The conference, entitled “Hard Questions: God’s Glory,” will be a departure from creationist conferences of the past. “Evolutionists aren’t afraid to hold conferences where they tackle the tough issues in Darwinism,” said William Ham, of Discovery in Genesis. “This conference will prove that creationists are equally brave, and willing to confront the problems faced by modern creationist theory.”
The chief issue to be discussed is the question of why the Creator, despite being omniscient and divinely wise, has failed to come up with a biological design as powerful and innovative as the one proposed by Darwin. “It’s embarrassing,” said Ham. “According to current estimates, the number of species originally created 10,000 years ago is somewhere around 8.7 billion. Only 8.7 million of them still survive today, which is an extinction rate of 870,000 species a year. At this rate, every species on earth will be dead in another ten years!”
“The long-term survival rate for God’s design is appallingly bad,” agrees DiG apologist Casey Lisle. “It’s easy to blame the extinctions on climate change following the Flood, but that still shows an inexcusable lack of foresight on God’s part. Plus who says climate change is a bad thing, anyway? It’s just nature’s way of adding a bit of variety to everyday life.”
Compounding the high rate of extinction is the failure of God’s design to allow for sufficient adaptation in order to generate replacement species. Dr. Ken Dembski of Answers Institute explains. “In my book Ain’t No Free Lunch, I have calculated the odds of God’s design evolving even a crude bacterial flagellum using the laws and processes He created. Amazingly, it’s worse than about 1 in 800250, which is to say there’s no chance at all, really. God’s design cannot create new features because it simply doesn’t have the power. It’s no wonder He had to create everything by hand.”
“It’s really said,” says AI’s Jason Luskin. “The whole difficulty comes from God’s irrational insistence that evolution produce either everything at once or else nothing at all.
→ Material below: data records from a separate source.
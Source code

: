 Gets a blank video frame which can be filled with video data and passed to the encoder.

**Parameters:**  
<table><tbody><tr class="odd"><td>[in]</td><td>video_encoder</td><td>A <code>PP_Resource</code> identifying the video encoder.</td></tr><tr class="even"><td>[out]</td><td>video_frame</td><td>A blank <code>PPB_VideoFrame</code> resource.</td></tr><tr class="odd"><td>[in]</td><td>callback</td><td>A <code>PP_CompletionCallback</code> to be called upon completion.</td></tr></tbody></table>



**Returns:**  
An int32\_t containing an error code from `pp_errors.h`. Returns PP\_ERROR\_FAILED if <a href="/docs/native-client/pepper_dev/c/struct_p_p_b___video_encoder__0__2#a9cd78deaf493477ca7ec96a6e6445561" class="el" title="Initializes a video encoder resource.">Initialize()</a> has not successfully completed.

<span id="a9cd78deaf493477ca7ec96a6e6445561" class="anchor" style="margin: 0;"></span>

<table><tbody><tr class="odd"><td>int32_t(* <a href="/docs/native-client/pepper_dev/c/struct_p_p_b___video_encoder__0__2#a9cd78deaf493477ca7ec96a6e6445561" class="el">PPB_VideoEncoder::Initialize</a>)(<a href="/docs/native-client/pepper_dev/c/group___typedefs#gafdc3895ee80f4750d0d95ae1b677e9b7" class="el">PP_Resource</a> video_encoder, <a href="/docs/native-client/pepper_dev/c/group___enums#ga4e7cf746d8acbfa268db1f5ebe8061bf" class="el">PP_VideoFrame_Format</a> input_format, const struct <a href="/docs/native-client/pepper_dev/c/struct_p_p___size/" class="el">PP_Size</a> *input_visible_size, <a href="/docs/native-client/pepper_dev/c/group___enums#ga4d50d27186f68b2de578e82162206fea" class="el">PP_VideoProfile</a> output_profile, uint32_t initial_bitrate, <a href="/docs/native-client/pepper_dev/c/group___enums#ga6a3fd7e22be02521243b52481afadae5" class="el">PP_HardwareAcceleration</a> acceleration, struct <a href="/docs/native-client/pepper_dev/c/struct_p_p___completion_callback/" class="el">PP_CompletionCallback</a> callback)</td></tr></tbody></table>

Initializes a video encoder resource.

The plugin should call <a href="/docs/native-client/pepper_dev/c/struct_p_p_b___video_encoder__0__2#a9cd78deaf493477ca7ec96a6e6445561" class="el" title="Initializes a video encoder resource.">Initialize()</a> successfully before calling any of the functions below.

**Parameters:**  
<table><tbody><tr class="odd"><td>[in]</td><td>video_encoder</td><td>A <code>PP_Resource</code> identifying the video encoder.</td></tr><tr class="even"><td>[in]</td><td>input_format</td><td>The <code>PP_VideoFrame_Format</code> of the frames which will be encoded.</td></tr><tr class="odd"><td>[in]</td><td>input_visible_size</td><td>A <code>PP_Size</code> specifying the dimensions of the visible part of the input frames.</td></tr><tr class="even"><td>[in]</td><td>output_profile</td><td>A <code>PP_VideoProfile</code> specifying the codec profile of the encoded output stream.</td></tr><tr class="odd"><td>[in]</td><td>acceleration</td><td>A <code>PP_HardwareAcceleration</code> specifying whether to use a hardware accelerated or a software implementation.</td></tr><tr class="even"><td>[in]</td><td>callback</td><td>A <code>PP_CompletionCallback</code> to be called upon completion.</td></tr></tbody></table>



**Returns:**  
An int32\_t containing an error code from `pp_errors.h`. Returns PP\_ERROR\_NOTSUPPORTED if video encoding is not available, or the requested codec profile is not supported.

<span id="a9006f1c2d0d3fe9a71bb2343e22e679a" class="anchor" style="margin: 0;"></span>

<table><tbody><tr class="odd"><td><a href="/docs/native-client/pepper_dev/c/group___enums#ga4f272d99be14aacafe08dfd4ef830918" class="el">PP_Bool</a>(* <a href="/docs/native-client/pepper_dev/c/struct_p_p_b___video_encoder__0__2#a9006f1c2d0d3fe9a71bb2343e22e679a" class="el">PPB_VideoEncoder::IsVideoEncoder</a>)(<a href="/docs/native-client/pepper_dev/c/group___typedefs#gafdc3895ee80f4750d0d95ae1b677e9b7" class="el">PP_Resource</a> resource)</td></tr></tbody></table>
If He had simply allowed the changes to accumulate over long periods of time, and if He hadn’t screwed up the design with arbitrary bottlenecks, He could have had a system capable of infinite sophistication and innovation. Like Darwin’s.”
“That’s the big problem,” agrees Ham. “We have to come up with some new explanation that accounts for God’s inexplicable failures without making Him sound like a complete klutz. But that’s what this conference is for. We’re the real scientists here, and we’re not afraid to tackle the tough issues in our field, using state-of-the-art advances in speculation, obfuscation, and prestidigitation. I just hope we can find some plausible sounding answers, or we can kiss all those faith-based donations good-bye!”
ChristineRose says
Hee hee. I get the date. But actually Ham has a whole series of tough questions books. Their goal is to come up with the least bad explanation that still fits their preconceived answers. With any luck someone will hit the comments with some copypasta.
nemistenem says
Reading this on April 2, you had me, for the 1st sentence. If only….
busterggi says
And the tough answers will all add up to “God is mysterious and has his reasons which we should not question.”